Discours Pierre Lézeau Comité MamEga
C’est des côtes Dalmates, en observant une petite île « Madiska », qu’Aimé Césaire songea à son île natale, la Martinique. C’est là qu’il commença à écrire les premières lignes du « cahier d’un retour au pays natal », long poème d’une prise de conscience, d’une identité réconciliée avec l’universel.
« Pour être universel, il ne faut pas nier d’être nègre, plus on sera nègre, plus on sera universel ».
« La négritude, par-delà les races, il y a un cri humain et universel. La négritude est un humanisme, se situe dans l’histoire, est un enracinement. C’est le nègre opprimé, bafoué, piétiné, révolté. Au-delà des races, il y avait un cri humain et universel.

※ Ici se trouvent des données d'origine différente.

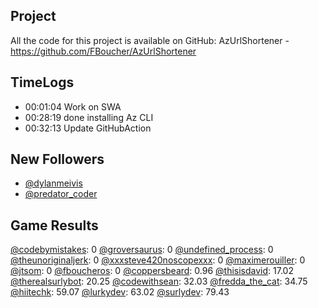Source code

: 
## Project

All the code for this project is available on GitHub: AzUrlShortener - https://github.com/FBoucher/AzUrlShortener

## TimeLogs

- 00:01:04 Work on SWA
- 00:28:19 done installing Az CLI
- 00:32:13 Update GitHubAction

## New Followers

- [@dylanmeivis](https://www.twitch.tv/dylanmeivis)
- [@predator_coder](https://www.twitch.tv/predator_coder)

## Game Results

[@codebymistakes](https://www.twitch.tv/codebymistakes): 0
[@groversaurus](https://www.twitch.tv/groversaurus): 0
[@undefined_process](https://www.twitch.tv/undefined_process): 0
[@theunoriginaljerk](https://www.twitch.tv/theunoriginaljerk): 0
[@xxxsteve420noscopexxx](https://www.twitch.tv/xxxsteve420noscopexxx): 0
[@maximerouiller](https://www.twitch.tv/maximerouiller): 0
[@jtsom](https://www.twitch.tv/jtsom): 0
[@fboucheros](https://www.twitch.tv/fboucheros): 0
[@coppersbeard](https://www.twitch.tv/coppersbeard): 0.96
[@thisisdavid](https://www.twitch.tv/thisisdavid): 17.02
[@therealsurlybot](https://www.twitch.tv/therealsurlybot): 20.25
[@codewithsean](https://www.twitch.tv/codewithsean): 32.03
[@fredda_the_cat](https://www.twitch.tv/fredda_the_cat): 34.75
[@hiitechk](https://www.twitch.tv/hiitechk): 59.07
[@lurkydev](https://www.twitch.tv/lurkydev): 63.02
[@surlydev](https://www.twitch.tv/surlydev): 79.43
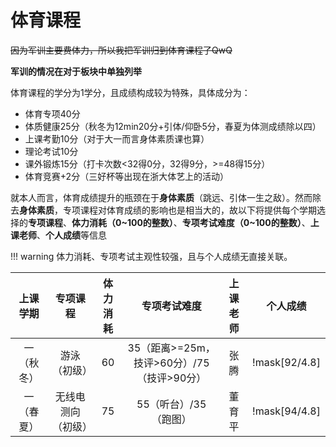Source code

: # 体育课程

~~因为军训主要费体力，所以我把军训归到体育课程了QwQ~~

**军训的情况在对于板块中单独列举**

体育课程的学分为1学分，且成绩构成较为特殊，具体成分为：

- 体育专项40分
- 体质健康25分（秋冬为12min20分+引体/仰卧5分，春夏为体测成绩除以四）
- 上课考勤10分（对于大一而言身体素质课也算）
- 理论考试10分
- 课外锻炼15分（打卡次数<32得0分，32得9分，>=48得15分）
- 体育竞赛+2分（三好杯等出现在浙大体艺上的活动）

就本人而言，体育成绩提升的瓶颈在于**身体素质**（跳远、引体一生之敌）。然而除去**身体素质**，专项课程对体育成绩的影响也是相当大的，故以下将提供每个学期选择的**专项课程**、**体力消耗（0\~100的整数）**、**专项考试难度（0\~100的整数）**、**上课老师**、**个人成绩**等信息

!!! warning
    体力消耗、专项考试主观性较强，且与个人成绩无直接关联。

| 上课学期 | 专项课程 | 体力消耗 | 专项考试难度 | 上课老师 | 个人成绩 | 
| :-: | :-: | :-: | :-: | :-: | :-: | 
| 一（秋冬） | 游泳（初级） | 60 | 35（距离>=25m，技评>60分）/75（技评>90分） | 张腾 | !mask[92/4.8] | 
| 一（春夏） | 无线电测向（初级） | 75 | 55（听台）/35（跑图） | 董育平 | !mask[94/4.8] | 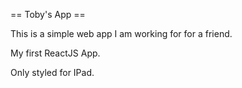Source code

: == Toby's App ==

This is a simple web app I am working for for a friend.

My first ReactJS App.

Only styled for IPad.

Il peut y avoir une négritude blanche, québécoise, de n’importe quelle couleur, c’est cela le langage fondamental ».
"ma négritude n’est pas une pierre, sa surdité ruée contre la clameur du jour ma négritude n’est pas une taie d’eau morte sur l’œil mort de la terre
ma négritude n’est ni une tour ni une cathédrale"
L’UNESCO dans son programme : « Rabindrânâth Tagore, Pablo Neruda et Aimé Césaire pour un universel réconcilié », précise que les objectifs visent à mobiliser la « solidarité intellectuelle et morale de l’humanité » autour du message universel de ces trois auteurs en faveur de la diversité, de la tolérance, d’un dialogue des cultures et de la paix.
Les Armes Miraculeuses
« La poésie, le théâtre, la littérature, le cinéma, la musique, la danse ainsi que toutes les formes de créativité deviennent alors, lorsqu’ils sont animés de conscience, les véritables leviers des humanités opprimées ».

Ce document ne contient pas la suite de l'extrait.